A line-by-line copy of the material below is required.

RECORDS SHOWN below:

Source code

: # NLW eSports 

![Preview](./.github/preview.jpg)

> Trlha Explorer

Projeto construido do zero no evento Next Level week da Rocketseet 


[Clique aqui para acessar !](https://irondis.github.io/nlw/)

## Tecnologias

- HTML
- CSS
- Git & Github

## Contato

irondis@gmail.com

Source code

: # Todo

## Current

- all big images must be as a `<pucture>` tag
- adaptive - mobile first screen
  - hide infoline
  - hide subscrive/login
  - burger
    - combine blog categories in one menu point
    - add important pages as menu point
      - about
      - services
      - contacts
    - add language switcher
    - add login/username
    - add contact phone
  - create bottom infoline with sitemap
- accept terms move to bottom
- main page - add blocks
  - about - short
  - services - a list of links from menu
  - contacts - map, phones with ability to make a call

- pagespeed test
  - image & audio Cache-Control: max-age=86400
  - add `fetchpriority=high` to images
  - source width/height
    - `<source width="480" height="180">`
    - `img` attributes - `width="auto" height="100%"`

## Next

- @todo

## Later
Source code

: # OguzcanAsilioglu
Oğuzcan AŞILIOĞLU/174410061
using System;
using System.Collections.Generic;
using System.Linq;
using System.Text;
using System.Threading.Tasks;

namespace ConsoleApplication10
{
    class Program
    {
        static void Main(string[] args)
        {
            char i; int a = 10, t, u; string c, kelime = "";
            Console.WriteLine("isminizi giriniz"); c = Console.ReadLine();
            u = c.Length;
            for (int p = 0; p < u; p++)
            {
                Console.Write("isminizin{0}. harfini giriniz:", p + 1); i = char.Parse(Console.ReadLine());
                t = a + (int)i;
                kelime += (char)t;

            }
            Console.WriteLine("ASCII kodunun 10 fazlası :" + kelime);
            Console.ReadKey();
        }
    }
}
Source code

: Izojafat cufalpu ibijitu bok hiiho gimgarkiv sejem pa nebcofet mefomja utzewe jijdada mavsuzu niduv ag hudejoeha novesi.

End of RECORDS SHOWN.

[SOLUTION FOR THIS TASK]
Source code

: # NLW eSports 

![Preview](./.github/preview.jpg)

> Trlha Explorer

Projeto construido do zero no evento Next Level week da Rocketseet 


[Clique aqui para acessar !](https://irondis.github.io/nlw/)

## Tecnologias

- HTML
- CSS
- Git & Github

## Contato

irondis@gmail.com

Source code

: # Todo

## Current

- all big images must be as a `<pucture>` tag
- adaptive - mobile first screen
  - hide infoline
  - hide subscrive/login
  - burger
    - combine blog categories in one menu point
    - add important pages as menu point
      - about
      - services
      - contacts
    - add language switcher
    - add login/username
    - add contact phone
  - create bottom infoline with sitemap
- accept terms move to bottom
- main page - add blocks
  - about - short
  - services - a list of links from menu
  - contacts - map, phones with ability to make a call

- pagespeed test
  - image & audio Cache-Control: max-age=86400
  - add `fetchpriority=high` to images
  - source width/height
    - `<source width="480" height="180">`
    - `img` attributes - `width="auto" height="100%"`

## Next

- @todo

## Later
Source code

: # OguzcanAsilioglu
Oğuzcan AŞILIOĞLU/174410061
using System;
using System.Collections.Generic;
using System.Linq;
using System.Text;
using System.Threading.Tasks;

namespace ConsoleApplication10
{
    class Program
    {
        static void Main(string[] args)
        {
            char i; int a = 10, t, u; string c, kelime = "";
            Console.WriteLine("isminizi giriniz"); c = Console.ReadLine();
            u = c.Length;
            for (int p = 0; p < u; p++)
            {
                Console.Write("isminizin{0}. harfini giriniz:", p + 1); i = char.Parse(Console.ReadLine());
                t = a + (int)i;
                kelime += (char)t;

            }
            Console.WriteLine("ASCII kodunun 10 fazlası :" + kelime);
            Console.ReadKey();
        }
    }
}
Source code

: Izojafat cufalpu ibijitu bok hiiho gimgarkiv sejem pa nebcofet mefomja utzewe jijdada mavsuzu niduv ag hudejoeha novesi.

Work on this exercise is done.